Problems using 2D CUDA textures in Optix 7.3

I’m not sure if this is a CUDA problem or an Optix problem. I am just starting out with CUDA and Optix.

I started with the Optix 7.3 optixTriangle sample and have written my code based on that example. At this point I am trying to draw a cube and apply a 2D texture to it. The basics of drawing the cube, as well as rotating it, scaling it or moving it by applying host side transformations seem to be working. Applying the texture to the cube is not working. What I end up with a cube it looks like I’ve applied a uniform color to all the faces. If I print the color value in my closest hit program, the values for the red, green and blue channels very by very small amounts, not enough to really affect the color.

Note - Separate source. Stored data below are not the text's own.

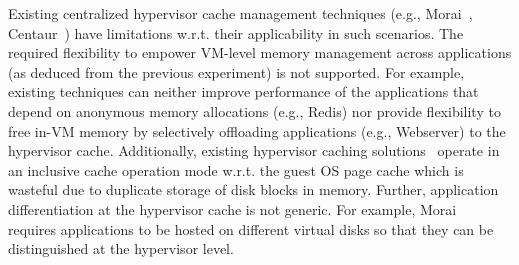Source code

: %
Existing centralized hypervisor cache management 
techniques (e.g., Morai~\cite{sdc}, Centaur~\cite{centaur}) have
limitations w.r.t. their applicability in such scenarios.
%
The required flexibility to empower VM-level memory management across
applications (as deduced from the previous experiment) is not supported.
%
For example, existing techniques can neither improve performance of the 
applications that depend on anonymous memory allocations (e.g., Redis) 
nor provide flexibility to free in-VM memory by selectively offloading 
applications (e.g., Webserver) to the hypervisor cache.
%
Additionally, existing hypervisor caching solutions~\cite{sdc,centaur}
%
operate in an inclusive cache operation mode
w.r.t. the guest OS page cache which is wasteful due to duplicate 
storage of disk blocks in memory.
%
Further, application differentiation at the hypervisor cache is not
generic. For example, Morai~\cite{sdc} requires applications to be 
hosted on different virtual disks so that they can be distinguished at the
hypervisor level.
%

The cube length for each dimension is 1.0, and the cube is centered at 0.0, so coordinates are -0,5:0.5:0 0.5:0.5:0, etc and the cube is drawn centered in the window as I expect with no transformations, so I see just the front face of the cube.

The cube and the texture are exported from Blender as a wavefront obj file. The texture image file is 32 bits per pixel, 8 bits each for R, G, B, and alpha. When building the texture object I convert each byte to float and store that in my texture array.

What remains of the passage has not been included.